Jetzt beginnen wir. Mein Übergang zwischen diesem langen randinschriftlichen Exergon im Sinne eines Mottos29, und unserem wahren Beginn könnte das „Vergebt mir“ von Genet sein, oder genauer die Vergebung, um die jener bittet, der „ich“ sagt, sagen wir der „Erzähler“ von Notre-Dame-des-Fleurs.

Zunächst zur Frage des Titels. Dieses Jahr schreiben wir unter dem Titel „Questions de responsabilité VII. Pardon et parjure [Fragen der Verantwortung VII. Vergebung und Eidbruch]“ also einen Untertitel ein, nämlich „La peine de mort [Die Todesstrafe]“.

Als ob wir bis hierher im Grunde genommen von etwas anderem gesprochen hätten.
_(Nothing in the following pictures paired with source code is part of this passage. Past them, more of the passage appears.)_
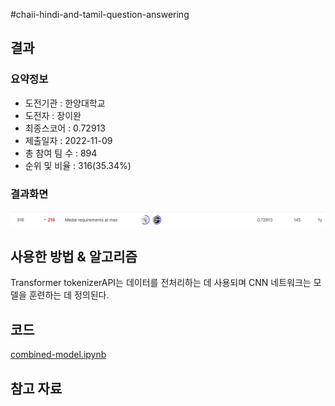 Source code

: #chaii-hindi-and-tamil-question-answering
## 결과

### 요약정보

- 도전기관 : 한양대학교
- 도전자 : 장이완
- 최종스코어 : 0.72913
- 제출일자 : 2022-11-09
- 총 참여 팀 수 : 894
- 순위 및 비율 : 316(35.34%)

### 결과화면

![leaderboard](./img/leaderboard.png)

## 사용한 방법 & 알고리즘

Transformer tokenizerAPI는 데이터를 전처리하는 데 사용되며 CNN 네트워크는 모델을 훈련하는 데 정의된다.

## 코드
[combined-model.ipynb](./combined-model.ipynb)

## 참고 자료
Nun ist aber nichts weniger gewiss. Denn jedes Mal, wenn wir es in unserem Nachdenken über die Vergebung [le pardon] für notwendig hielten, vom Nichtvergebenen [l’impardonné] und vom Nichtvergebbaren [l’impardonnable], vom Irreversiblen oder Nichtwiedergutzumachenden [l’irréparable] auszugehen, auch jedes Mal dann, wenn wir vom Über-leben sprachen, das heißt von dem, was einen angesichts des Übels eines Todes, der bereits stattgefunden hat, wehrlos zurücklässt, wie Opfer, die nicht mehr Zeugnis ablegen konnten oder die um Vergebung zu bitten, nicht mehr in Frage kam, < jedes Mal dann > sprachen wir natürlich vom Tod, aber auch, wie überall, wo es um Vergebung geht, vom Urteil, vom Urteil über ein Übel/Böses [mal] oder ein Unrecht [tort].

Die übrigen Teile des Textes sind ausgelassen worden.